| EXERCISE INPUTS |
⁂

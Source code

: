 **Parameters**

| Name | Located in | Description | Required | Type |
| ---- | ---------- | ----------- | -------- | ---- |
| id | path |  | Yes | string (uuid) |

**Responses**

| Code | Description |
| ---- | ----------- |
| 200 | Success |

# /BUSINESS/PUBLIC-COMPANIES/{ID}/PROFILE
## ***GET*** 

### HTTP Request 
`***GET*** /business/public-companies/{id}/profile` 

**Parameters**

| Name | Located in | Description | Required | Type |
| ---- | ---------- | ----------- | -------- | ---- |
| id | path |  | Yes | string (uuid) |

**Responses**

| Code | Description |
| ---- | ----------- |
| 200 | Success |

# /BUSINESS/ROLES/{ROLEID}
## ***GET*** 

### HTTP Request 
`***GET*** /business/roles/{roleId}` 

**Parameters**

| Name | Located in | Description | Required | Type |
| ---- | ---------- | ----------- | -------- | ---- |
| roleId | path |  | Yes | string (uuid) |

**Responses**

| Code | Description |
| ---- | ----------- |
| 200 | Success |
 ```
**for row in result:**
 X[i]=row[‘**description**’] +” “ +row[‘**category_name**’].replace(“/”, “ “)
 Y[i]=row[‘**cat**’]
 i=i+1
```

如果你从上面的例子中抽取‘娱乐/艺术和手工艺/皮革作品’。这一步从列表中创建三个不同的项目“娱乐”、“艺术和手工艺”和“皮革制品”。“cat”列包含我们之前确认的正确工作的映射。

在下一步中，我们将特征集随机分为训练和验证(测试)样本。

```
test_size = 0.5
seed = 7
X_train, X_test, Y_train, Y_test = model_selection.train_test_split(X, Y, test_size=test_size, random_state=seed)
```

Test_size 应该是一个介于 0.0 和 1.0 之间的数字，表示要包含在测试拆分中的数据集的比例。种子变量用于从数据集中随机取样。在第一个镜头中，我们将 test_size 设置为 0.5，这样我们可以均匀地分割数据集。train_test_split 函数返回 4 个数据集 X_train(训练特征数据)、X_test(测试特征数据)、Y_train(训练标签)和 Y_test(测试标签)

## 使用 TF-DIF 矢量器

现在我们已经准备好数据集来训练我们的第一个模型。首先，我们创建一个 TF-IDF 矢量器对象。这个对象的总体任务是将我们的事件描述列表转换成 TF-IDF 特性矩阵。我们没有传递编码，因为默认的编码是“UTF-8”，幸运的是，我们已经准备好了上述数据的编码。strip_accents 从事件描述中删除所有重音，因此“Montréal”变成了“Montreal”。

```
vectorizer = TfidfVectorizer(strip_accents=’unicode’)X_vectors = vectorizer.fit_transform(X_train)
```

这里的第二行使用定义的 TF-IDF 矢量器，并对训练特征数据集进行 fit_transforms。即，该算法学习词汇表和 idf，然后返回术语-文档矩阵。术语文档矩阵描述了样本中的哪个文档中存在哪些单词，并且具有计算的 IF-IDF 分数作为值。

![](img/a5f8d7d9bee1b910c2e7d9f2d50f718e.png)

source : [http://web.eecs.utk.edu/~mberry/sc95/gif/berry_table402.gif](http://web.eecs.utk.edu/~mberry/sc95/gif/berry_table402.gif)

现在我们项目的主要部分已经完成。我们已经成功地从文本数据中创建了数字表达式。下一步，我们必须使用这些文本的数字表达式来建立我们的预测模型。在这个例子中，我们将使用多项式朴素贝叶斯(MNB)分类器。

⁂

| PROBLEM TO WORK ON |
Word for word, retype all of the material.

| EXERCISE ANSWER |
Source code

: **Parameters**

| Name | Located in | Description | Required | Type |
| ---- | ---------- | ----------- | -------- | ---- |
| id | path |  | Yes | string (uuid) |

**Responses**

| Code | Description |
| ---- | ----------- |
| 200 | Success |

# /BUSINESS/PUBLIC-COMPANIES/{ID}/PROFILE
## ***GET*** 

### HTTP Request 
`***GET*** /business/public-companies/{id}/profile` 

**Parameters**

| Name | Located in | Description | Required | Type |
| ---- | ---------- | ----------- | -------- | ---- |
| id | path |  | Yes | string (uuid) |

**Responses**

| Code | Description |
| ---- | ----------- |
| 200 | Success |

# /BUSINESS/ROLES/{ROLEID}
## ***GET*** 

### HTTP Request 
`***GET*** /business/roles/{roleId}` 

**Parameters**

| Name | Located in | Description | Required | Type |
| ---- | ---------- | ----------- | -------- | ---- |
| roleId | path |  | Yes | string (uuid) |

**Responses**

| Code | Description |
| ---- | ----------- |
| 200 | Success |
 ```
**for row in result:**
 X[i]=row[‘**description**’] +” “ +row[‘**category_name**’].replace(“/”, “ “)
 Y[i]=row[‘**cat**’]
 i=i+1
```

如果你从上面的例子中抽取‘娱乐/艺术和手工艺/皮革作品’。这一步从列表中创建三个不同的项目“娱乐”、“艺术和手工艺”和“皮革制品”。“cat”列包含我们之前确认的正确工作的映射。

在下一步中，我们将特征集随机分为训练和验证(测试)样本。

```
test_size = 0.5
seed = 7
X_train, X_test, Y_train, Y_test = model_selection.train_test_split(X, Y, test_size=test_size, random_state=seed)
```

Test_size 应该是一个介于 0.0 和 1.0 之间的数字，表示要包含在测试拆分中的数据集的比例。种子变量用于从数据集中随机取样。在第一个镜头中，我们将 test_size 设置为 0.5，这样我们可以均匀地分割数据集。train_test_split 函数返回 4 个数据集 X_train(训练特征数据)、X_test(测试特征数据)、Y_train(训练标签)和 Y_test(测试标签)

## 使用 TF-DIF 矢量器

现在我们已经准备好数据集来训练我们的第一个模型。首先，我们创建一个 TF-IDF 矢量器对象。这个对象的总体任务是将我们的事件描述列表转换成 TF-IDF 特性矩阵。我们没有传递编码，因为默认的编码是“UTF-8”，幸运的是，我们已经准备好了上述数据的编码。strip_accents 从事件描述中删除所有重音，因此“Montréal”变成了“Montreal”。

```
vectorizer = TfidfVectorizer(strip_accents=’unicode’)X_vectors = vectorizer.fit_transform(X_train)
```

这里的第二行使用定义的 TF-IDF 矢量器，并对训练特征数据集进行 fit_transforms。即，该算法学习词汇表和 idf，然后返回术语-文档矩阵。术语文档矩阵描述了样本中的哪个文档中存在哪些单词，并且具有计算的 IF-IDF 分数作为值。

![](img/a5f8d7d9bee1b910c2e7d9f2d50f718e.png)

source : [http://web.eecs.utk.edu/~mberry/sc95/gif/berry_table402.gif](http://web.eecs.utk.edu/~mberry/sc95/gif/berry_table402.gif)

现在我们项目的主要部分已经完成。我们已经成功地从文本数据中创建了数字表达式。下一步，我们必须使用这些文本的数字表达式来建立我们的预测模型。在这个例子中，我们将使用多项式朴素贝叶斯(MNB)分类器。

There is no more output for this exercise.